*Task brief:* Reproduce every line below exactly as written; do not include the images.

Content starts

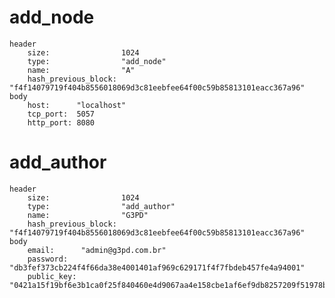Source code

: # add_node
	header
		size: 				 1024
		type: 				 "add_node"
		name:       		 "A"
		hash_previous_block: "f4f14079719f404b8556018069d3c81eebfee64f00c59b85813101eacc367a96"
	body
		host:      "localhost"
		tcp_port:  5057
		http_port: 8080
		
# add_author
	header
		size: 				 1024
		type: 				 "add_author"
		name:       		 "G3PD"
		hash_previous_block: "f4f14079719f404b8556018069d3c81eebfee64f00c59b85813101eacc367a96"
	body
		email:      "admin@g3pd.com.br"
		password:   "db3fef373cb224f4f66da38e4001401af969c629171f4f7fbdeb457fe4a94001"
		public_key: "0421a15f19bf6e3b1ca0f25f840460e4d9067aa4e158cbe1af6ef9db8257209f51978bfbc018f862150ff6b2890fb67a415b380092c90d6b4850cdff1df1d57d0b"
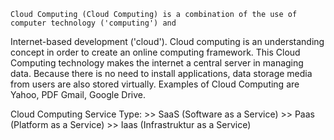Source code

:     Cloud Computing (Cloud Computing) is a combination of the use of computer technology ('computing') and 
Internet-based development ('cloud'). Cloud computing is an understanding concept in order to create an online 
computing framework.
    This Cloud Computing technology makes the internet a central server in managing data. Because there is no need
to install applications, data storage media from users are also stored virtually. Examples of Cloud Computing are Yahoo, PDF Gmail, Google Drive.

Cloud Computing Service Type:
    >> SaaS (Software as a Service)
    >> Paas (Platform as a Service)
    >> Iaas (Infrastruktur as a Service)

Content ends

*Solution to the exercise:*
Source code

: # add_node
	header
		size: 				 1024
		type: 				 "add_node"
		name:       		 "A"
		hash_previous_block: "f4f14079719f404b8556018069d3c81eebfee64f00c59b85813101eacc367a96"
	body
		host:      "localhost"
		tcp_port:  5057
		http_port: 8080
		
# add_author
	header
		size: 				 1024
		type: 				 "add_author"
		name:       		 "G3PD"
		hash_previous_block: "f4f14079719f404b8556018069d3c81eebfee64f00c59b85813101eacc367a96"
	body
		email:      "admin@g3pd.com.br"
		password:   "db3fef373cb224f4f66da38e4001401af969c629171f4f7fbdeb457fe4a94001"
		public_key: "0421a15f19bf6e3b1ca0f25f840460e4d9067aa4e158cbe1af6ef9db8257209f51978bfbc018f862150ff6b2890fb67a415b380092c90d6b4850cdff1df1d57d0b"
Source code

:     Cloud Computing (Cloud Computing) is a combination of the use of computer technology ('computing') and 
Internet-based development ('cloud'). Cloud computing is an understanding concept in order to create an online 
computing framework.
    This Cloud Computing technology makes the internet a central server in managing data. Because there is no need
to install applications, data storage media from users are also stored virtually. Examples of Cloud Computing are Yahoo, PDF Gmail, Google Drive.

Cloud Computing Service Type:
    >> SaaS (Software as a Service)
    >> Paas (Platform as a Service)
    >> Iaas (Infrastruktur as a Service)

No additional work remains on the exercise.